July 13, 2016July 29, 2016 / pindash91 / 18 Comments

This post is not going to have much theory.

Here was my problem. Python and Pandas are excellent tools for munging data but if you want to store it long term a DataFrame is not the solution, especially if you need to do reporting. That’s why Edgar Codd discovered, and Michael Stonebreaker implemented, relational databases.

Obviously, if I had the choice I wouldn’t be using Microsoft SQL Server [MSS]. If I could, I would do this whole exercise in KDB, but KDB is expensive and not that good at storing long strings. Other relational databases might have better integration with Python, but at an enterprise MSS is the standard, and it supports all sorts of reporting.

So my task was to load a bunch of data about twenty thousand rows — in the long term we were going to load one hundred thousand rows an hour — into MSS.

Pandas is an amazing library built on top of numpy, a pretty fast C implementation of arrays.

Pandas has a built-in to_sql
method which allows anyone with a pyodbc engine to send their DataFrame into sql. Unfortunately, this method is really slow. It creates a transaction for every row. This means that every insert locks the table. This leads to poor performance (I got about 25 records a second.)
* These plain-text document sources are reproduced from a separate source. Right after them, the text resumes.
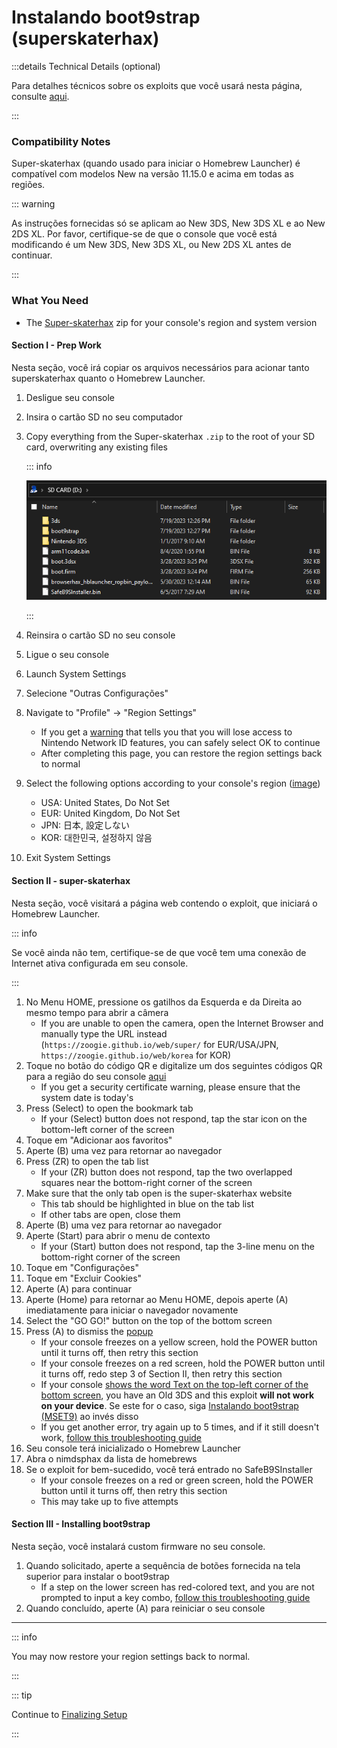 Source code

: # Instalando boot9strap (superskaterhax)

:::details Technical Details (optional)

Para detalhes técnicos sobre os exploits que você usará nesta página, consulte [aqui](https://github.com/zoogie/super-skaterhax).

:::

### Compatibility Notes

Super-skaterhax (quando usado para iniciar o Homebrew Launcher) é compatível com modelos New na versão 11.15.0 e acima em todas as regiões.

::: warning

As instruções fornecidas só se aplicam ao New 3DS, New 3DS XL e ao New 2DS XL. Por favor, certifique-se de que o console que você está modificando é um New 3DS, New 3DS XL, ou New 2DS XL antes de continuar.

:::

### What You Need

- The [Super-skaterhax](https://skater.nintendohomebrew.com) zip for your console's region and system version

#### Section I - Prep Work

Nesta seção, você irá copiar os arquivos necessários para acionar tanto superskaterhax quanto o Homebrew Launcher.

1. Desligue seu console

2. Insira o cartão SD no seu computador

3. Copy everything from the Super-skaterhax `.zip` to the root of your SD card, overwriting any existing files

   ::: info

   ![](/images/screenshots/skater-root-layout.png)

   :::

4. Reinsira o cartão SD no seu console

5. Ligue o seu console

6. Launch System Settings

7. Selecione "Outras Configurações"

8. Navigate to "Profile" -> "Region Settings"
   - If you get a [warning](/images/screenshots/skaterhax/country-change-notice.png) that tells you that you will lose access to Nintendo Network ID features, you can safely select OK to continue
   - After completing this page, you can restore the region settings back to normal

9. Select the following options according to your console's region ([image](/images/screenshots/skaterhax/skater-lang.png))
   - USA: United States, Do Not Set
   - EUR: United Kingdom, Do Not Set
   - JPN: 日本, 設定しない
   - KOR: 대한민국, 설정하지 않음

10. Exit System Settings

#### Section II - super-skaterhax

Nesta seção, você visitará a página web contendo o exploit, que iniciará o Homebrew Launcher.

::: info

Se você ainda não tem, certifique-se de que você tem uma conexão de Internet ativa configurada em seu console.

:::

1. No Menu HOME, pressione os gatilhos da Esquerda e da Direita ao mesmo tempo para abrir a câmera
   - If you are unable to open the camera, open the Internet Browser and manually type the URL instead (`https://zoogie.github.io/web/super/` for EUR/USA/JPN, `https://zoogie.github.io/web/korea` for KOR)
2. Toque no botão do código QR e digitalize um dos seguintes códigos QR para a região do seu console [aqui](https://user-images.githubusercontent.com/28328903/226086338-585bfdac-0aac-44c0-b413-89206d2815d8.png)
   - If you get a security certificate warning, please ensure that the system date is today's
3. Press (Select) to open the bookmark tab
   - If your (Select) button does not respond, tap the star icon on the bottom-left corner of the screen
4. Toque em "Adicionar aos favoritos"
5. Aperte (B) uma vez para retornar ao navegador
6. Press (ZR) to open the tab list
   - If your (ZR) button does not respond, tap the two overlapped squares near the bottom-right corner of the screen
7. Make sure that the only tab open is the super-skaterhax website
   - This tab should be highlighted in blue on the tab list
   - If other tabs are open, close them
8. Aperte (B) uma vez para retornar ao navegador
9. Aperte (Start) para abrir o menu de contexto
   - If your (Start) button does not respond, tap the 3-line menu on the bottom-right corner of the screen
10. Toque em "Configurações"
11. Toque em "Excluir Cookies"
12. Aperte (A) para continuar
13. Aperte (Home) para retornar ao Menu HOME, depois aperte (A) imediatamente para iniciar o navegador novamente
14. Select the "GO GO!" button on the top of the bottom screen
15. Press (A) to dismiss the [popup](/images/screenshots/skaterhax/skater-popup.png)
    - If your console freezes on a yellow screen, hold the POWER button until it turns off, then retry this section
    - If your console freezes on a red screen, hold the POWER button until it turns off, redo step 3 of Section II, then retry this section
    - If your console [shows the word Text on the top-left corner of the bottom screen](/images/screenshots/skaterhax/skater-old3ds.png), you have an Old 3DS and this exploit **will not work on your device**. Se este for o caso, siga [Instalando boot9strap (MSET9)](installing-boot9strap-\(mset9\)) ao invés disso
    - If you get another error, try again up to 5 times, and if it still doesn't work, [follow this troubleshooting guide](troubleshooting#installing-boot9strap-super-skaterhax)
16. Seu console terá inicializado o Homebrew Launcher
17. Abra o nimdsphax da lista de homebrews
18. Se o exploit for bem-sucedido, você terá entrado no SafeB9SInstaller
    - If your console freezes on a red or green screen, hold the POWER button until it turns off, then retry this section
    - This may take up to five attempts

#### Section III - Installing boot9strap

Nesta seção, você instalará custom firmware no seu console.

1. Quando solicitado, aperte a sequência de botões fornecida na tela superior para instalar o boot9strap
   - If a step on the lower screen has red-colored text, and you are not prompted to input a key combo, [follow this troubleshooting guide](troubleshooting#issues-with-safeb9sinstaller)
2. Quando concluído, aperte (A) para reiniciar o seu console

<!--@include: ./_include/configure-luma3ds.md -->

<!--@include: ./_include/luma3ds-installed-note.md -->

___

::: info

You may now restore your region settings back to normal.

:::

::: tip

Continue to [Finalizing Setup](finalizing-setup)

:::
So I thought I would just use the pyodbc driver directly. After all, it has a special method for inserting many values called executemany. The MSS implementation of the pyodbc execute many also creates a transaction per row. So does pymssql.
I looked on stack overflow, but they pretty much recommended using bulk insert.Which is still the fastest way to copy data into MSS. But it has some serious drawbacks.

For one, bulk insert needs to have a way to access the created flat file. It works best if that access path is actually a local disk and not a network drive. It also is a very primitive tool, so there is very little that you can do in terms of rollback and it’s not easily monitored. Lastly, transferring flat files, means that you are doing data munging writing to disk, then copying to another remote disk then putting the data back in memory. It might be the fastest method, but all those operations have overhead and it creates a fragile pipeline.

So if I can’t do bulk insert, and I can’t use a library. I have to roll my own.

It’s actually pretty simple:

You create your connection, I did this with sqlalchemy but you can use whatever:


import sqlalchemy
import urllib
cxn_str = &quot;DRIVER={SQL Server Native Client 11.0};SERVER=server,port;DATABASE=mydb;UID=user;PWD=pwd&quot;
params = urllib.quote_plus(cxn_str)
engine = sqlalchemy.create_engine(&quot;mssql+pyodbc:///?odbc_connect=%s&quot; % params)
conn = engine.connect().connection
cursor = conn.cursor()

You take your df.
I’m going to assume that all of your values in the df are strings, if they are not.
And you have longs, you are going to need to do some munging to make sure that when we stringfy the values sql knows what’s up.
(so if you have a long, then you need to chop the L off because MSS doesn’t know that 12345678910111234L is a number. here is the regex to get rid of it: re.sub(r”(?<=\d)L”,”,s ) credit to my coworker who is a regex wiz.

We need to tuplify our records, Wes Mckinney says:

records = [tuple(x) for x in df.values]

Which is good enough for me. But we also need to stringfy them as well.

So that becomes:

records = [str(tuple(x)) for x in df.values]

MSS has a batch insert mode that supports up to 1000 rows at a time. Which means 1000 rows per transaction.

We need the sql script that does batch insertion: we’ll call that insert_

insert_ = &quot;&quot;&quot;

INSERT INTO mytable
(col1
,col2
,col3
...)
VALUES

&quot;&quot;&quot;

Since we can only insert 1000 rows. We need to break up the rows into 1000 row batches. So here is a way of batching the records.
My favorite solution comes from here.

def chunker(seq, size):
return (seq[pos:pos + size] for pos in xrange(0, len(seq), size))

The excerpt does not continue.